A letra ecoa os traços intensos e generosos com que José de Alencar pintou o seu protagonista de O Guarani; Peri é o modelo genuíno do herói grego, com suas virtudes de nobreza, coragem, força e beleza; sintetiza, ademais, o conceito do bom selvagem evocado pela filosofia de Rousseau.
Nessa qualidade, o herói indígena exprime no mais alto grau a singeleza da bondade e a inocência do homem original; uma criatura tal que não conhece outra linguagem senão a da natureza, esse berço criador que comunica claramente os seus fenômenos através de sinais insuspeitos.
Mas Peri avança sobre as virtudes comezinhas a todo herói; não se contenta em ser somente mais um guerreiro valente, belo, forte e sábio; encontra o leitmotiv de sua existência na figura de sua senhora, Ceci, que espelha aqui, e em alguma medida, os traços da Virgem; é então que sobressaem as qualidades adicionais do nosso herói, sua dedicação e abnegação extraordinárias; o completo aniquilamento do eu em favor do outro.
As figuras de Peri e Ceci estão como que envoltas por um manto de santidade, enleadas num amor platônico; a união dessas duas personagens em torno das quais gravita toda a narrativa ocorre por força do choque de raças próprio da época do Brasil colonial.
A história se passa em 1603, quando na região da Serra dos Órgãos, onde atualmente se situam, entre outras, as cidades de Teresópolis e de Campo dos Goytacazes, no Estado do Rio de Janeiro, o fidalgo português Dom Antônio de Mariz e sua banda de aventureiros exploram a região em busca de riquezas e de terras para assentar sua colônia.
Esse fidalgo, pai de Cecília (Ceci), erige sua imponente morada no cimo de uma penha, às margens do rio Paquequer; ali passa a viver tranquilamente com sua família, rodeado pela exuberante selva brasileira que prodigaliza no entorno suas dádivas e mistérios, mas também seus perigos.
O romance é permeado de elementos idílicos que caracterizam esse primeiro arquétipo da literatura romanesca brasileira, erigido sobre a ternura do bom selvagem e da poesia triunfal da natureza brasileira; sobejam ali o lírico e o bucólico.
Há também aí os rastros do romance de cavalaria, que pavimenta o enredo com os valores do estilo, de que é exemplo máximo o nobre fidalgo Antônio de Mariz, honrado e leal servidor da coroa portuguesa, que tem sob seu baraço a obediência dos bandeirantes que lhe servem corajosamente nas investidas sobre as terras virgens do Brasil.
José de Alencar urdiu a trama de tal modo que os acontecimentos se revelam num movimento de vaivém; alguns fatos que se adiantam na narrativa somente são esmiuçados e esclarecidos a posteriori, o que contribui para a atmosfera de suspense e curiosidade que deitam sobre o leitor.

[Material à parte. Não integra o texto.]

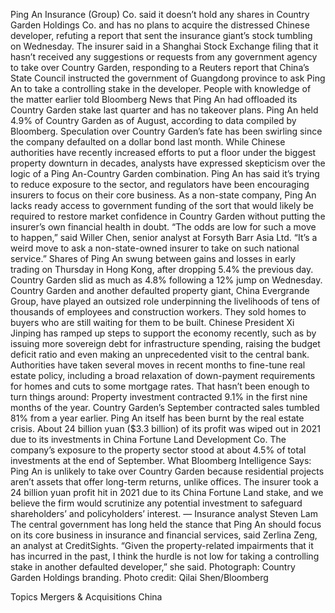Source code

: Ping An Insurance (Group) Co. said it doesn’t hold any shares in Country Garden Holdings Co. and has no plans to acquire the distressed Chinese developer, refuting a report that sent the insurance giant’s stock tumbling on Wednesday.
The insurer said in a Shanghai Stock Exchange filing that it hasn’t received any suggestions or requests from any government agency to take over Country Garden, responding to a Reuters report that China’s State Council instructed the government of Guangdong province to ask Ping An to take a controlling stake in the developer.
People with knowledge of the matter earlier told Bloomberg News that Ping An had offloaded its Country Garden stake last quarter and has no takeover plans. Ping An held 4.9% of Country Garden as of August, according to data compiled by Bloomberg.
Speculation over Country Garden’s fate has been swirling since the company defaulted on a dollar bond last month. While Chinese authorities have recently increased efforts to put a floor under the biggest property downturn in decades, analysts have expressed skepticism over the logic of a Ping An-Country Garden combination.
Ping An has said it’s trying to reduce exposure to the sector, and regulators have been encouraging insurers to focus on their core business. As a non-state company, Ping An lacks ready access to government funding of the sort that would likely be required to restore market confidence in Country Garden without putting the insurer’s own financial health in doubt.
“The odds are low for such a move to happen,” said Willer Chen, senior analyst at Forsyth Barr Asia Ltd. “It’s a weird move to ask a non-state-owned insurer to take on such national service.”
Shares of Ping An swung between gains and losses in early trading on Thursday in Hong Kong, after dropping 5.4% the previous day. Country Garden slid as much as 4.8% following a 12% jump on Wednesday.
Country Garden and another defaulted property giant, China Evergrande Group, have played an outsized role underpinning the livelihoods of tens of thousands of employees and construction workers. They sold homes to buyers who are still waiting for them to be built.
Chinese President Xi Jinping has ramped up steps to support the economy recently, such as by issuing more sovereign debt for infrastructure spending, raising the budget deficit ratio and even making an unprecedented visit to the central bank.
Authorities have taken several moves in recent months to fine-tune real estate policy, including a broad relaxation of down-payment requirements for homes and cuts to some mortgage rates.
That hasn’t been enough to turn things around: Property investment contracted 9.1% in the first nine months of the year. Country Garden’s September contracted sales tumbled 81% from a year earlier.
Ping An itself has been burnt by the real estate crisis. About 24 billion yuan ($3.3 billion) of its profit was wiped out in 2021 due to its investments in China Fortune Land Development Co. The company’s exposure to the property sector stood at about 4.5% of total investments at the end of September.
What Bloomberg Intelligence Says: 
Ping An is unlikely to take over Country Garden because residential projects aren’t assets that offer long-term returns, unlike offices. The insurer took a 24 billion yuan profit hit in 2021 due to its China Fortune Land stake, and we believe the firm would scrutinize any potential investment to safeguard shareholders’ and policyholders’ interest.
— Insurance analyst Steven Lam
The central government has long held the stance that Ping An should focus on its core business in insurance and financial services, said Zerlina Zeng, an analyst at CreditSights.
“Given the property-related impairments that it has incurred in the past, I think the hurdle is not low for taking a controlling stake in another defaulted developer,” she said.
Photograph: Country Garden Holdings branding. Photo credit: Qilai Shen/Bloomberg

Topics
Mergers & Acquisitions
China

Evidentemente o livro se insere no gênero do romance indígena, do qual se tornou mestre o escritor José de Alencar; trata-se de um baita autor brasileiro que representou maiormente o movimento do romantismo.
Ainda que por motivos óbvios não se deva reduzir a literatura brasileira a esse único movimento literário, também não é lícito condenar o romantismo, tampouco o subgênero do romance indígena, a escritos de somenos importância.
O estilo do autor e o gênero do seu romance de excelência, o indígena, cumpriram um lugar necessário na história da literatura, exultando as belezas naturais da terra, as virtudes dos elementos e a sábia primogenitura do índio sobre o homem branco nas terras recém-descobertas.
As figuras descritas são ingênuas, idealizadas, superestimadas, e produto da mais original quimera literária do romantismo literário de José de Alencar; a natureza do entorno evolui a traços graciosos, benfazejos e inebriantes; por um momento o pecado original de desfaz e o Éden está entre nós novamente. Mas tudo isso, volto a dizer, é próprio de um certo movimento literário necessário; que como todo movimento de ideias produz seus exageros, vai lá.
É somente quando obras como essa se somam a outras do gênio inventivo, voltadas a urgências outras do espírito humano, como aquelas que marcaram o modernismo e os romances regionalistas, pejados de cinismo, de realismo e de crítica social, que então o quadro literário de um país se completa.